Global Languages (and/or Classification Schemes) + Generic Top Level Domains (TLDs)
Whereas traditional classification schemes (such as the Dewey Decimal Classification [DDC] or the Library of Congress classification scheme [LC]) have primarily been oriented towards topical segmentation of publications published by individual persons or corporate entities, I feel it is now a pretty safe bet that the landscape of generic top-level domains is instead oriented towards segmenting information based on a palette of various communication types, in other words segments of interactions or engagement types used in the broader field of general communications. One might think of this as on par with the „speech act“ theories developed in the latter half of the 20th Century, though using the world-wide web the focus is not interpersonal communication, but rather open and public communications.

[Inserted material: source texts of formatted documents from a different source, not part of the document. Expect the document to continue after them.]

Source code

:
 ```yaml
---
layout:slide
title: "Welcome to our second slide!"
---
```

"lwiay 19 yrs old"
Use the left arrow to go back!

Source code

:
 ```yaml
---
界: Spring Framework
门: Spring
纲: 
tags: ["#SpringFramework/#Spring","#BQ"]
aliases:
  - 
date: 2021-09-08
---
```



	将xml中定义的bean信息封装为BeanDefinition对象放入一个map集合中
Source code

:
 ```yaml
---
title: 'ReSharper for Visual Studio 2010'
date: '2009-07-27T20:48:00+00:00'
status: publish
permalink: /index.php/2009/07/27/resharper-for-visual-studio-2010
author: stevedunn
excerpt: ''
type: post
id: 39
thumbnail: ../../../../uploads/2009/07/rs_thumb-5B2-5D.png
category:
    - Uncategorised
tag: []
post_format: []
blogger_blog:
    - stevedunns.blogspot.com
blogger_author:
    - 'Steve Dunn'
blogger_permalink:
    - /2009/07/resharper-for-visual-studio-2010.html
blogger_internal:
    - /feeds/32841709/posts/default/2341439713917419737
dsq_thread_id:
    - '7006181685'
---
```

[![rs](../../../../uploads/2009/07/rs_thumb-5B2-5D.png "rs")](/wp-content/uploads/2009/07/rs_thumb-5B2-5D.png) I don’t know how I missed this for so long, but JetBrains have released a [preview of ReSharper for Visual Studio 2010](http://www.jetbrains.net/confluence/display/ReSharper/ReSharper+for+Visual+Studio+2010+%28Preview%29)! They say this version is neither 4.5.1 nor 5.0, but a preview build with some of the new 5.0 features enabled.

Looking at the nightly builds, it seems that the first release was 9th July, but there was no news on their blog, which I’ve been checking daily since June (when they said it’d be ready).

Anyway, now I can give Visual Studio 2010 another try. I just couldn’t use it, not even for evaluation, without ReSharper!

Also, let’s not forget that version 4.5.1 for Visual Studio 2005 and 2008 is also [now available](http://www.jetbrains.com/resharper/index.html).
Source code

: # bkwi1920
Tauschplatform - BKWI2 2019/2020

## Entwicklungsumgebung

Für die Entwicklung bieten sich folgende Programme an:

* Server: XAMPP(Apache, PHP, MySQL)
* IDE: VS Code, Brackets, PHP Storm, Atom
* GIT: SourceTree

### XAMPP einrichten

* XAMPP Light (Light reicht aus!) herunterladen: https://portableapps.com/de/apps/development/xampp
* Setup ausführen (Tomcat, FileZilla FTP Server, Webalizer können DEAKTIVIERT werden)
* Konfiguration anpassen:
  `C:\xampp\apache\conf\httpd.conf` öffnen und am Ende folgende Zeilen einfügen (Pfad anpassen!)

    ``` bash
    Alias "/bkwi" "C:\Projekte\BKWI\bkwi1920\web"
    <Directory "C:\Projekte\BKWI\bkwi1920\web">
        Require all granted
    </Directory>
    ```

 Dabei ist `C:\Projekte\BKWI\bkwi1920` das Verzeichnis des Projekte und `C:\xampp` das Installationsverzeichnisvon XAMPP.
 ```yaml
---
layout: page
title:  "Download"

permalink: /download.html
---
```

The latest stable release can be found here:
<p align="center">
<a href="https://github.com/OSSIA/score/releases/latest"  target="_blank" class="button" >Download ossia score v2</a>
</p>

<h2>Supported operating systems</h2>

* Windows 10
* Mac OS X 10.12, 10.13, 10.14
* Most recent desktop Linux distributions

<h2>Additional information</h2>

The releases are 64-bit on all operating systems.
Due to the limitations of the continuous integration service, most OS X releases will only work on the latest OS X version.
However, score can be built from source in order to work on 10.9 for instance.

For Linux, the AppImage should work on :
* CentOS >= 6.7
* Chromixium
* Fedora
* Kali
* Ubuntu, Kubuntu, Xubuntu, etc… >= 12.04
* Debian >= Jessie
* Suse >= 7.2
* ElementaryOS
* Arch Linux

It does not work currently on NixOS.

Several years ago, I posted a „guesstimate“ of what com, net and org represent. Now I want to attempt to expand this to more / all generic domains. This is what I have so far:
- com = commerce + commercials (ads + advertising)
- net = networking
- org = organizations (i.e. corporate entities – originally primarily „non-profit“)
- info = reference, lookup services (e.g. publications created on behalf of communities or community services)
- biz = small business
- name = naming + classification (originally primarily personal names / brands)
- tel = contact / directory
- pro = paid / professional services
Note the omission of „gov“ and „edu“ (and „travel“, „museum“, etc.) – this is not an oversight; I consider these „proprietary“ top level domains. Going forward, the vast majority of top-level domains will probably be proprietary. The number of generic top level domains may even be fixed from this point onwards, as this type of registry (i.e. „generic“ registries) is (are) apparently no longer being planned.
However, the above list may in fact not be exhaustive. Likewise, the descriptions are highly speculative and should probably be considered more as „suggested“ rather than as descriptive or prescriptive.